Write out exactly the lines from the start of the entries through the one that contains "Missed a previous", including both.
::::
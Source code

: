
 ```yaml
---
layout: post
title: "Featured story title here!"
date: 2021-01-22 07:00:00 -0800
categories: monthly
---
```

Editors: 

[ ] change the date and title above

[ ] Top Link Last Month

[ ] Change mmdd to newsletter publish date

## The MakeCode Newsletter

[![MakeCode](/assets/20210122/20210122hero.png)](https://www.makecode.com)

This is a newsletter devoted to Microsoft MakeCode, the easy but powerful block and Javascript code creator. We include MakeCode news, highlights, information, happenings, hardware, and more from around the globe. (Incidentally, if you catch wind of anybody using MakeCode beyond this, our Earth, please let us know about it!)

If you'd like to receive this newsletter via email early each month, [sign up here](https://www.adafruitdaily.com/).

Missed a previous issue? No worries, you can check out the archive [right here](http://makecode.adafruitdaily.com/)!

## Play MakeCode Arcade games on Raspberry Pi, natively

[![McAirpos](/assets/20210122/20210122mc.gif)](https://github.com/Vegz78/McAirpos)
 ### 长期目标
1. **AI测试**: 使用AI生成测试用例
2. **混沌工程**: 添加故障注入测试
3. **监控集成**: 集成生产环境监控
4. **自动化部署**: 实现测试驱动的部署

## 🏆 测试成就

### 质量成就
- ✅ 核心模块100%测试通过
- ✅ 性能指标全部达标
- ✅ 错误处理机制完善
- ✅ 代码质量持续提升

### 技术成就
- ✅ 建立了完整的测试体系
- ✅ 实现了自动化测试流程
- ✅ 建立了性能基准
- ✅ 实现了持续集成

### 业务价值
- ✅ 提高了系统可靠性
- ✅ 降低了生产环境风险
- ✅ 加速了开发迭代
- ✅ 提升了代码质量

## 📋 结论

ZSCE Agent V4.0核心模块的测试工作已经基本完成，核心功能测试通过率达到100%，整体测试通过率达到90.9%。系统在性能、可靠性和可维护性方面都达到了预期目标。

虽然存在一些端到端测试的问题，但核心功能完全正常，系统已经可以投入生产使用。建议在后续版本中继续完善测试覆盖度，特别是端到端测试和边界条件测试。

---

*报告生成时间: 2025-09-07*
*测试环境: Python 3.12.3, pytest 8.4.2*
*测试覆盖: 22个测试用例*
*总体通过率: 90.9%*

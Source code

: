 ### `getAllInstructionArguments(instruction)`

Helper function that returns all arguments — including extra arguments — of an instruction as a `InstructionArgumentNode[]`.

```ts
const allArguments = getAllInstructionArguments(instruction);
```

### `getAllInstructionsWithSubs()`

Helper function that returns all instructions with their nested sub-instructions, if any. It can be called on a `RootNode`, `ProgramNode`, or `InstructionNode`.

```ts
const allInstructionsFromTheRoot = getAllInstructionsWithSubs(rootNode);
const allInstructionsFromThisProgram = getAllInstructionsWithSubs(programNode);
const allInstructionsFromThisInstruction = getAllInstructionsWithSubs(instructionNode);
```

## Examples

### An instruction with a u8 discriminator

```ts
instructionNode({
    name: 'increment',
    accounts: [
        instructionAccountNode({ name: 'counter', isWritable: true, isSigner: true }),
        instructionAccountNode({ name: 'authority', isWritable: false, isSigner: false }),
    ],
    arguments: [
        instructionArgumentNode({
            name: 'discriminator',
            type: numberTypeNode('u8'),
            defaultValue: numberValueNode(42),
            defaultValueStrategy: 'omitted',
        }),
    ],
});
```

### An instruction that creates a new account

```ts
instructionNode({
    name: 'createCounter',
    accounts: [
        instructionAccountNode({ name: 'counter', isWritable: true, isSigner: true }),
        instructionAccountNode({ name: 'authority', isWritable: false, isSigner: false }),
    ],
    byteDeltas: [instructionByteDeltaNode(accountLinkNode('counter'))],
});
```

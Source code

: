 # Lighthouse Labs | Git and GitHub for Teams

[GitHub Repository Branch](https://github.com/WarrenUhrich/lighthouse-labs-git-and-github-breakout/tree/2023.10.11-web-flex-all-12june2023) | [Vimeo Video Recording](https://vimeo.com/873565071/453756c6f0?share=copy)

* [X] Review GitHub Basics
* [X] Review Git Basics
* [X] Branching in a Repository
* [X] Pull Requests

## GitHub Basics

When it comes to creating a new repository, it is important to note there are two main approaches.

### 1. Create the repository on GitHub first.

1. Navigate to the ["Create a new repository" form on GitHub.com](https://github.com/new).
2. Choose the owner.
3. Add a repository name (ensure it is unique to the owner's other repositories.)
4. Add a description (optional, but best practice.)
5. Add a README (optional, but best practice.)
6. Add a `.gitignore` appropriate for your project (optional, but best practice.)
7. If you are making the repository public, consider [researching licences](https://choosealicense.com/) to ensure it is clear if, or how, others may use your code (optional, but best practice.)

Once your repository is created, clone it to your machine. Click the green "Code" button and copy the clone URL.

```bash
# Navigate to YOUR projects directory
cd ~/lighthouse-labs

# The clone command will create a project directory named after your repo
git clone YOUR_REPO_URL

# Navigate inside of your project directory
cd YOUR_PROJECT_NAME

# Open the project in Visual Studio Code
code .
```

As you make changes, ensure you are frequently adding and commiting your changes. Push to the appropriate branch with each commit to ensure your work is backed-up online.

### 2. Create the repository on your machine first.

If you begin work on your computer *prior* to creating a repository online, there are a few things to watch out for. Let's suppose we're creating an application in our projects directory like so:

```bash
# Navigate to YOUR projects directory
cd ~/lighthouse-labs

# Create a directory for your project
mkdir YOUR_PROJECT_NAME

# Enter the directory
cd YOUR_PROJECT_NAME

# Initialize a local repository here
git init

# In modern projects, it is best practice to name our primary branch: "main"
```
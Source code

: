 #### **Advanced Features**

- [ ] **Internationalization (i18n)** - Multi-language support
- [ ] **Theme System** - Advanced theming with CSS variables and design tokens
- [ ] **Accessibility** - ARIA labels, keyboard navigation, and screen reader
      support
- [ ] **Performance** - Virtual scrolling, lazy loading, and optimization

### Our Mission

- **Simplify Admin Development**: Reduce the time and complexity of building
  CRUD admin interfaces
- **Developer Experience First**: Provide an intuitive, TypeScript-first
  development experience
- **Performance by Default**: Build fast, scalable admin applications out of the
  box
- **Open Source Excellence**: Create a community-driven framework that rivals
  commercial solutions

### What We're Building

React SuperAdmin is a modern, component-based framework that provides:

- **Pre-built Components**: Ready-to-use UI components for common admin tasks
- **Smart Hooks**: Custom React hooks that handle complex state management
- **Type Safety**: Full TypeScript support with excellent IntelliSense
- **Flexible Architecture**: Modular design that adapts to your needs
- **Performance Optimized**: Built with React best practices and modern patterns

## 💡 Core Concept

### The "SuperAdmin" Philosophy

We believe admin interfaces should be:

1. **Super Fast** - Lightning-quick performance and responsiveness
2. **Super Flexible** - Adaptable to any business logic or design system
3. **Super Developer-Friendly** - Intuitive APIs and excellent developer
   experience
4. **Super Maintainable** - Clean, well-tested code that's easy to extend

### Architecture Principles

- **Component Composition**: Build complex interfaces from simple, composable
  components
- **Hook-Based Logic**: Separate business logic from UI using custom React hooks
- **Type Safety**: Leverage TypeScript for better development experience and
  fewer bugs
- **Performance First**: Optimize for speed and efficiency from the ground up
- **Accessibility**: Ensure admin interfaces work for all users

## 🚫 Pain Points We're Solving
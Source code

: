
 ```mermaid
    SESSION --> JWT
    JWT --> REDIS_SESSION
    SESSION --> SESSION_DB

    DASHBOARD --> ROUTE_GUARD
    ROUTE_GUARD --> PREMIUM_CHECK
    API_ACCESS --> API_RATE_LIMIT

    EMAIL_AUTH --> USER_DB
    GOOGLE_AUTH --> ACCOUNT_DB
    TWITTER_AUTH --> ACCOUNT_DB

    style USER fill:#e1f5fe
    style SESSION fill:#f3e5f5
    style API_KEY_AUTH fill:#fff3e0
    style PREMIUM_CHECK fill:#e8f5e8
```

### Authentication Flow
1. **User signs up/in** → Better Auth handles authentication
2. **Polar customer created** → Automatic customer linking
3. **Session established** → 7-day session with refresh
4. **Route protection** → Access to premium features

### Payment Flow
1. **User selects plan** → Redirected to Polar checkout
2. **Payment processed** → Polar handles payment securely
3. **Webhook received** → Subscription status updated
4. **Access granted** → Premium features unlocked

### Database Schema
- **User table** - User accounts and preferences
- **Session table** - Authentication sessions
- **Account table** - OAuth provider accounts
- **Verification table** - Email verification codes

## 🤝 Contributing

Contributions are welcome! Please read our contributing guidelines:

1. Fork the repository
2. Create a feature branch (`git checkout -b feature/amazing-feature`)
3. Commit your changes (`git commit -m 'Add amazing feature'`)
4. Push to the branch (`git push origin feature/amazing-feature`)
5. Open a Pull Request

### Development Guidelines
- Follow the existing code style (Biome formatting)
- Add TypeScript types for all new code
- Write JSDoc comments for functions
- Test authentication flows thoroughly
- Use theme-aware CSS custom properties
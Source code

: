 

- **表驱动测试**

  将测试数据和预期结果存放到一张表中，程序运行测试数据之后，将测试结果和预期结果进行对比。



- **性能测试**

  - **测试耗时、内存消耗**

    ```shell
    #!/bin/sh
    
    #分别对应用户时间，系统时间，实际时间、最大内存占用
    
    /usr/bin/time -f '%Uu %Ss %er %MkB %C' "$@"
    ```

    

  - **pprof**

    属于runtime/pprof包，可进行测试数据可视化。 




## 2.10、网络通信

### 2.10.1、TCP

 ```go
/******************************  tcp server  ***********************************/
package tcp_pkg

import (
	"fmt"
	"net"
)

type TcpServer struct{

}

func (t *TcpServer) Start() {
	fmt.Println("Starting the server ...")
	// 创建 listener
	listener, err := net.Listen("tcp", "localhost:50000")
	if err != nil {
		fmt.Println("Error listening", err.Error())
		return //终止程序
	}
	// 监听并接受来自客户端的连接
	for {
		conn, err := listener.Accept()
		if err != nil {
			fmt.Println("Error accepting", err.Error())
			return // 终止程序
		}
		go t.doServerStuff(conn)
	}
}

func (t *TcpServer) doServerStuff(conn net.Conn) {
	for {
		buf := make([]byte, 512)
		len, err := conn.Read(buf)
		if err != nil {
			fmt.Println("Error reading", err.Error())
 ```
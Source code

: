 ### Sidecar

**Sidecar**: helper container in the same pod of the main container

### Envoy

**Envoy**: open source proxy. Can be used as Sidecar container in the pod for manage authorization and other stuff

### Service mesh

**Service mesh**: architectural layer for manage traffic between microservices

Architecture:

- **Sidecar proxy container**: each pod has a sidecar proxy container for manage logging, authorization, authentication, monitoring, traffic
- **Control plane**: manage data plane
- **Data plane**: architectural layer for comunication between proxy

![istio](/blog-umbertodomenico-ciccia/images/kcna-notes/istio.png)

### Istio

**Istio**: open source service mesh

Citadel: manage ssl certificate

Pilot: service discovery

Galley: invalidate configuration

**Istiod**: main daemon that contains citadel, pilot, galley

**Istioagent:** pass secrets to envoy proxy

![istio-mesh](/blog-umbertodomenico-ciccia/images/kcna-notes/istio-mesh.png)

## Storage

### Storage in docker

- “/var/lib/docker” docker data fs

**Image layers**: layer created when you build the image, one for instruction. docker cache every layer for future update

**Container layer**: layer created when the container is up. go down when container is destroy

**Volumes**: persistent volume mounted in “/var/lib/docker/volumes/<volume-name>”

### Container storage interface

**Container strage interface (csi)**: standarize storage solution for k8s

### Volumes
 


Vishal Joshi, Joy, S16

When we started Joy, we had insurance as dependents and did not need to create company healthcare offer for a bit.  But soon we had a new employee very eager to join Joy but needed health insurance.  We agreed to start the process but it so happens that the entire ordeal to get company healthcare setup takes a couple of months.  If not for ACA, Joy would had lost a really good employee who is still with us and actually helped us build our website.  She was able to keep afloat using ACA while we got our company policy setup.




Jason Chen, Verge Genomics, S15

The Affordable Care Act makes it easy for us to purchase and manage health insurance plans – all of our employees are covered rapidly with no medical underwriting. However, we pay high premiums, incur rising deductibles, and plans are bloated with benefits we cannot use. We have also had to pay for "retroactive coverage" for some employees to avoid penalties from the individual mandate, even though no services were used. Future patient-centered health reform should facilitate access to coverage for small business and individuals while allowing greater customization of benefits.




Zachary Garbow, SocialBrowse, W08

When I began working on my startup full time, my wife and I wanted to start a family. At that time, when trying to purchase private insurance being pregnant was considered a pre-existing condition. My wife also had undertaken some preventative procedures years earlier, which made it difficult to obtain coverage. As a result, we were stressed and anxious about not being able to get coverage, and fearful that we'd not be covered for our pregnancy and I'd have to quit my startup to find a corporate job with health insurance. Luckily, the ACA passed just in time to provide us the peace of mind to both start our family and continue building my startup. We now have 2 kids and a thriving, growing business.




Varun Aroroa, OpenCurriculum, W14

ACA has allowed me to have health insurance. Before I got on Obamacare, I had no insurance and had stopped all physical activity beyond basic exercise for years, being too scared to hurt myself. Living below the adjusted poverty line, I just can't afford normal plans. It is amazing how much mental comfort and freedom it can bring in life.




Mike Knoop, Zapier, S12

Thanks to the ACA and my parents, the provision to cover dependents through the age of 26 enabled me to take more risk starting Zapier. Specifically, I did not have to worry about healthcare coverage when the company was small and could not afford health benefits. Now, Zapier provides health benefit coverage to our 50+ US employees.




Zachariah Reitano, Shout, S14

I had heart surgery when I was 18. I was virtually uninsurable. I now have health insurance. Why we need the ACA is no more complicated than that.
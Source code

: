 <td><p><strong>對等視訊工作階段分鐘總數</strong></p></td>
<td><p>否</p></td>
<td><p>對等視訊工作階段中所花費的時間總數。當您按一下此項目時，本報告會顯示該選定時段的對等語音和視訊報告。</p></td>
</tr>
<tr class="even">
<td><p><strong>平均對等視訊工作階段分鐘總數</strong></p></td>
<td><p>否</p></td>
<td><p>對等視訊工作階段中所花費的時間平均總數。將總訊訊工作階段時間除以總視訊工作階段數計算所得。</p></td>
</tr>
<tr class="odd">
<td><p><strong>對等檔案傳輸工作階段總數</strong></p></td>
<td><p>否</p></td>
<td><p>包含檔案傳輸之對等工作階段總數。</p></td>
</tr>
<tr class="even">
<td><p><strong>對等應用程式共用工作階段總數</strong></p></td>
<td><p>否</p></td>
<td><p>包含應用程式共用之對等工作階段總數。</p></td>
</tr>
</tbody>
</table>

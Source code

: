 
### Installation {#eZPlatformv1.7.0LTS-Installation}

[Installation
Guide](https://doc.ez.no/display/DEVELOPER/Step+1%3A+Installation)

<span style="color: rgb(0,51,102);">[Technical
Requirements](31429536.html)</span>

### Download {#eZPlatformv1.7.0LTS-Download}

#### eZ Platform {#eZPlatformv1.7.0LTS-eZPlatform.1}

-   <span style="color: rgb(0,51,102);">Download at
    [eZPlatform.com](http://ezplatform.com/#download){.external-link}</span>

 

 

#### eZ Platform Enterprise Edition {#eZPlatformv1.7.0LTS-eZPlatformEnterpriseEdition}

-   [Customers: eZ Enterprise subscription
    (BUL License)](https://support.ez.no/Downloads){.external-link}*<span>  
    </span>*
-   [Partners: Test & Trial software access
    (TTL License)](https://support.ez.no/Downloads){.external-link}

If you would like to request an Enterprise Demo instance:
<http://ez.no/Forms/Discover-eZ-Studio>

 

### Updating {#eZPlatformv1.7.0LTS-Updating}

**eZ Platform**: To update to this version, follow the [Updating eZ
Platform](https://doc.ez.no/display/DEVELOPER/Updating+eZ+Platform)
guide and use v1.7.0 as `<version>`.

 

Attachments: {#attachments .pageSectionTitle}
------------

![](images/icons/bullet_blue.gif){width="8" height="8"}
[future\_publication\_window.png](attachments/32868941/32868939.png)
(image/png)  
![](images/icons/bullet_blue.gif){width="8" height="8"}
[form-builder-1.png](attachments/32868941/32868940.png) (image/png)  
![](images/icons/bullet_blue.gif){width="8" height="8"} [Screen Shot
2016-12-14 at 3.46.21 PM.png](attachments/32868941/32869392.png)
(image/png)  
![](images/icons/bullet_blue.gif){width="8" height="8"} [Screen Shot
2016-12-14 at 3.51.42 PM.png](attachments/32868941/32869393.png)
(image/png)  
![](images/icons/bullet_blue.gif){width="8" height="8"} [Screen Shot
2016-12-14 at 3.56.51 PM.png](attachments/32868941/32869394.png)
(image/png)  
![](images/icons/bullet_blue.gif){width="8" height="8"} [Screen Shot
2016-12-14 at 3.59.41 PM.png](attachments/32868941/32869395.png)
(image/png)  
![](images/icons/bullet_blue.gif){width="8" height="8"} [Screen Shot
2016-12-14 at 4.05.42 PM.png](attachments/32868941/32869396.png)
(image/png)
::::
Task answer:
Source code

:
 ```yaml
---
layout: post
title: "Featured story title here!"
date: 2021-01-22 07:00:00 -0800
categories: monthly
---
```

Editors: 

[ ] change the date and title above

[ ] Top Link Last Month

[ ] Change mmdd to newsletter publish date

## The MakeCode Newsletter

[![MakeCode](/assets/20210122/20210122hero.png)](https://www.makecode.com)

This is a newsletter devoted to Microsoft MakeCode, the easy but powerful block and Javascript code creator. We include MakeCode news, highlights, information, happenings, hardware, and more from around the globe. (Incidentally, if you catch wind of anybody using MakeCode beyond this, our Earth, please let us know about it!)

If you'd like to receive this newsletter via email early each month, [sign up here](https://www.adafruitdaily.com/).

Missed a previous issue? No worries, you can check out the archive [right here](http://makecode.adafruitdaily.com/)!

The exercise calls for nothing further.